A manner of behaviour in which one person repeatedly forces unwanted communication and contact on the other person; the behaviour must occur several times and be perceived as undesirable and invasive, and it may cause fear and anxiety

To be categorised as the victim of stalking, at least two separate behavioural patterns that violated the private sphere of a person must have been reported, and whereas these must have continued for at least eight weeks and must be causing fear

It’s almost funny. What is she supposed to do with such phrases. Delusion of love, reflection, psychological intimidation. Person. Strutting person. Boundary. Recognition of a boundary. Violation of a boundary. Stella’s fingertips feel numb. She’d like to have a cold beer. Smoke a cigarette. Open a book. Go to sleep.
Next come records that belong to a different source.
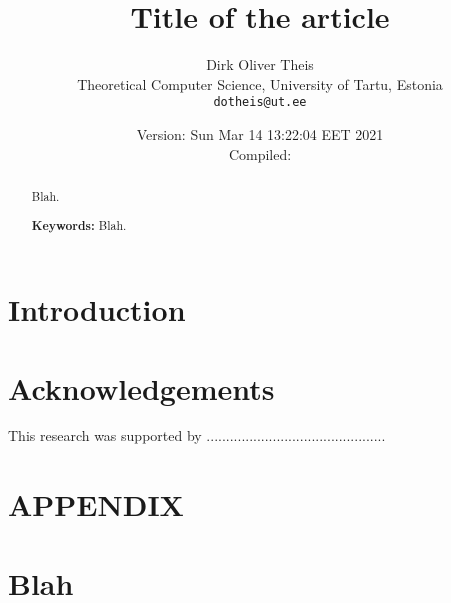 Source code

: \documentclass[a4paper,10pt,twoside,reqno,nonamelimits]{article}
\begin{document}
\title{Title of the article}
\author{Dirk Oliver Theis
\\[1ex]
  \small Theoretical Computer Science, University of Tartu, Estonia\\
  \small \texttt{dotheis@ut.ee}%
}
\date{Version: Sun Mar 14 13:22:04 EET 2021
  \\
  Compiled: \currenttime}
\maketitle

%
%
%
%
%
\begin{abstract}
  Blah.
  \par\medskip%
  \textbf{Keywords:} Blah.
\end{abstract}

\section{Introduction}\label{sec:intro}

\section*{Acknowledgements}
This research was supported by ..............................................




\appendix
\section*{APPENDIX}
\section{Blah}
\end{document}
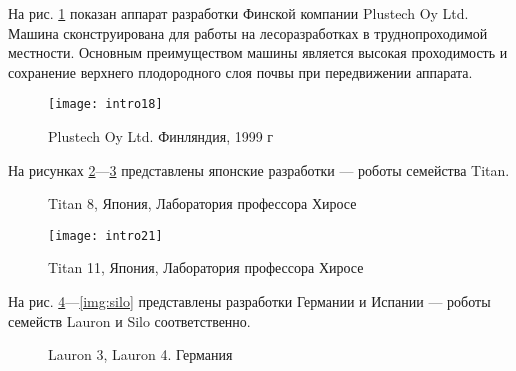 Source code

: На рис. \ref{img:Plustech} показан аппарат разработки Финской компании Plustech Oy Ltd. Машина сконструирована для работы на лесоразработках в труднопроходимой местности. Основным преимуществом машины является высокая проходимость и сохранение верхнего плодородного слоя почвы при передвижении аппарата.

\begin{figure}[h]
\centering
\texttt{[image: intro18]}
\caption{Plustech Oy Ltd. Финляндия, 1999 г}
\label{img:Plustech}
\end{figure}

На рисунках \ref{img:titan}---\ref{img:titan2} представлены японские разработки --- роботы семейства Titan.

\begin{figure}[h]
  \begin{minipage}[h]{0.49\linewidth}
  \end{minipage}
  \hfill
  \begin{minipage}[h]{0.49\linewidth}
  \end{minipage}
  \caption{Titan 8, Япония, Лаборатория профессора Хиросе}
  \label{img:titan}  
\end{figure}

\begin{figure}[h]
\centering
\texttt{[image: intro21]}
\caption{Titan 11, Япония, Лаборатория профессора Хиросе}
\label{img:titan2}
\end{figure}

На рис. \ref{img:lauron}---\ref{img:silo} представлены разработки Германии и Испании --- роботы семейств Lauron и Silo соответственно.

\begin{figure}[h]
  \begin{minipage}[h]{0.49\linewidth}
  \end{minipage}
  \hfill
  \begin{minipage}[h]{0.49\linewidth}
  \end{minipage}
  \caption{Lauron 3, Lauron 4. Германия}
  \label{img:lauron}
\end{figure}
Did Jason read the same thing she did?

I read about it, Stella can hear Jason’s voice. She turns off the computer, leans back, and remains sitting in Jason’s environment that has now suddenly become disquieting; his mail, his glasses, his pencils, 6B pencils sharpened with the blade of his cutter and equipped with a protective silver cover. Photos above his desk and on the wall, Stella in the morning, an old model Lada Niva car, Ava lying on her tummy, her little head raised, a drop of saliva on her chin, and a photo of a suburban town on a river taken on the only trip Stella and Jason took together, a trip before Ava was born. What does the choice of photos imply. And what does it mean that Stella is looking at them, not Jason. What does Jason’s absence signify.

Stella tilts her head and looks for a long time at the photo of the suburban town. Innumerable balconies above and next to one another; the meadows along the river’s edge, muddy; the water, glittering. Jason had said, This is where I’d like to live with you. The day had been rainy, they had walked hand in hand; Stella was pregnant and hadn’t known. They didn’t move to the development by the river. They moved into another housing development, into this one, and at some point they’ll move elsewhere. Mister Pfister will stay here. He is going to stay here; he won’t move elsewhere; that’s how it will be.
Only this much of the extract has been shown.